The syncing procedure is as follows (assuming the DA header chain is already downloaded and accessible through a function header(num: u64) -> BlockHeader, and the last processed DA layer block had number current_block_num - 1):

Create a PotentialState tree initialized with the known rollup state root and current_da_hash = Header(current_block_num - 1).
(Start loop) Download the syncing namespace data for current_block_num.
For each potentially valid attestation from the syncing namespace data, make a PotentialState::new() from the attestation. If the attestation’s pre-state is the current state, add it to the potential_next_states vector. Otherwise, look up its pre-state in the potential_state_parent_map and try to add the new potential state as a next_state for that parent. If this succeeds, potential_state_parent_map.insert(potenial_state.post_state, Rc::weak(potential_state)).
1. An attestation is potentially valid if its proof_of_bond verifies against its initial_state_root and it's PreStateIdentifier is either the current_state or is present in the potential_state map.
2. Two attestations are considered to be duplicates of one another if they are both valid and they have the same PreStateIdentifier, and final_state_root (Note that the proof_of_bond may be different for two duplicate attestations!). If duplicate attestations occur, ignore all except the first one. TODO: Add a hashset for deduplication in MaybeVerifiedStateTransition.
For each challenge in the syncing namespace data…
1. If the challenge’s pre-state is the current state and the challenge is valid, update the current state to the challenge’s post state. std::mem::take the potential_next_states vector. For each entry in the vector, whose post-state doesn’t match the new state, remove it’s post-state from the potential_state_parent_map. Recursively remove each of the children of those states from the map
2. If the challenge’s pre-state is in the potential_state_parent_map and the challenge is valid, update the parent_state.next_state field to be Verified, and remove each of the old potential next_states if applicable
If the current_block is at least 24 hours newer than the block from the current_state_id, update the current_state_id to its child state.
(GOTO start loop) increment current_block_number.

Handling Incentives

The structure proposed above mostly ignores incentives. In this section, we'll flesh out the details.

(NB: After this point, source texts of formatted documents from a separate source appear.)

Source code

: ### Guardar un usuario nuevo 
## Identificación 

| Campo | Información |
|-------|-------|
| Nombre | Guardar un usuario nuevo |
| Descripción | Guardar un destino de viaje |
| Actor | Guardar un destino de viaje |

2-Phase Unbonding for Attesters

To prevent spam and allow for quick sync, we need light clients to be able to throw out attestations from un-bonded entities. This is a problem, because by definition light clients are trailing behind the chain tip - so they can’t possibly know whether an attester is currently bonded. We solve this problem by (1) using a merkle proof to guarantee that an attester was bonded at the time of the state transition they’re attesting to and (2) introducing an unbonding period so that we can guarantee that by the time an attester has finished unbonding, all light clients are aware that they’ve started unbonding.

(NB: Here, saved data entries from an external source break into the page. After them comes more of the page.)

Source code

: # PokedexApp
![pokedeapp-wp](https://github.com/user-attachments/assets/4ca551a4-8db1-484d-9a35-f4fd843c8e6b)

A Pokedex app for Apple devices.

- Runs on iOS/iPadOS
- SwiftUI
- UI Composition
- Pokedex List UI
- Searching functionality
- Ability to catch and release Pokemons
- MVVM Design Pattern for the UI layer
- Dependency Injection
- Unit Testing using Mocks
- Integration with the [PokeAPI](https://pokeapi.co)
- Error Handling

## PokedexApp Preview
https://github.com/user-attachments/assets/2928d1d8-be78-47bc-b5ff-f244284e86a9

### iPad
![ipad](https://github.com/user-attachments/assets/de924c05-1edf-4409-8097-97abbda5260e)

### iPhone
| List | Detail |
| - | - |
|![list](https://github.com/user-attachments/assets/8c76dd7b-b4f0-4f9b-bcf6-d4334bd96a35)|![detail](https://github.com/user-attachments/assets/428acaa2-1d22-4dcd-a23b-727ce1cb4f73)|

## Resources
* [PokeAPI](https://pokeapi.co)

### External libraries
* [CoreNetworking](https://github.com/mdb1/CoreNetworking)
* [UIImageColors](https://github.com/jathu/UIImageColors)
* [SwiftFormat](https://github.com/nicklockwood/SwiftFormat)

We can do that by introducing a new attester-registry module. That module will look very similar to the sequencer registry (only bonded attesters can post blobs), but, unlike the sequencer module, it will need a two-phase un-bonding workflow. When an attester initially bonds, their stake is locked in the contract and their address is added to the bonded_attesters map in state.

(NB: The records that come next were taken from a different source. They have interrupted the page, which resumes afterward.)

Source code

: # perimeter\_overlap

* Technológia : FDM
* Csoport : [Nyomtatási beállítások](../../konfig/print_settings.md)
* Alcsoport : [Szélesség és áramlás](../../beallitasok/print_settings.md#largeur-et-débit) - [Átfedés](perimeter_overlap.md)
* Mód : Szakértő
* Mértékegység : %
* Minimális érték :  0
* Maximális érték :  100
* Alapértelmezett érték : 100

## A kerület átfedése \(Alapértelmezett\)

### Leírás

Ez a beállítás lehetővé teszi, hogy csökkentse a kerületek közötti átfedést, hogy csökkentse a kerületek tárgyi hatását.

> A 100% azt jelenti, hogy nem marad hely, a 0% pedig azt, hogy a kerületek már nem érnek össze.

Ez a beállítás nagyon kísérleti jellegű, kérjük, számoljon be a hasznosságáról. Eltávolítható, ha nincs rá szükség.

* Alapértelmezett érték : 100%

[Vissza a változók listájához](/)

Define some ROLLUP_FINALITY_PERIOD corresponding to the amount of time it takes for a light client to be confident that an attested state transition won’t be challenged. Define ROLLUP_FINALITY_SLOTSto be the maximum number of DA layer slots which could occur in that period.

Suppose that an attester was bonded as of slot N. To unbond, they have to submit a begin_unbonding transaction - imagine that this transaction is included in slot N+1. During that state transition, their address will be removed from the bonded_attesters list and placed in a special unbonding_attesters map. Attesters in this map are no longer able to make attestations (i.e. light clients will ignore them), but are also unable to withdraw their funds.

Next (no sooner than block N+2) an attestation to the transition from slot N+1 will be posted on chain by some other attester. Since the rollup is already reading all of the data from the “syncing” namespace, it will see that attestation during execution of block N+2 . At that time, the rollup will update its state to allow the attester to withdraw starting any time from slot N+2+ROLLUP_FINALITY_SLOTS.

Rewarding/Slashing Attestations

As mentioned above, the rollup must process the “syncing” namespace. For any attestation in the namespace corresponding to an invalid state transition, the rollup should slash the attester immediately. Similarly, the first valid attestation to any state transition should be rewarded. The exact reward formula is left to individual rollup designers.

Rewarding Challengers

Individuals who successfully challenge an attestation should be rewarded with (some portion of) the attesters bond. The remaining portion should be burned.

Bonding Challengers

In this design, there is tension between two goals - we want to keep the set of challengers as large as possible, but we also want to be able to slash malicious challengers to prevent DOS attacks. We balance these competing goals with the following strategy - we require light clients to process all challenges (even if the challenger is not bonded), but we only reward challengers (and slash attesters) if the challenger is bonded.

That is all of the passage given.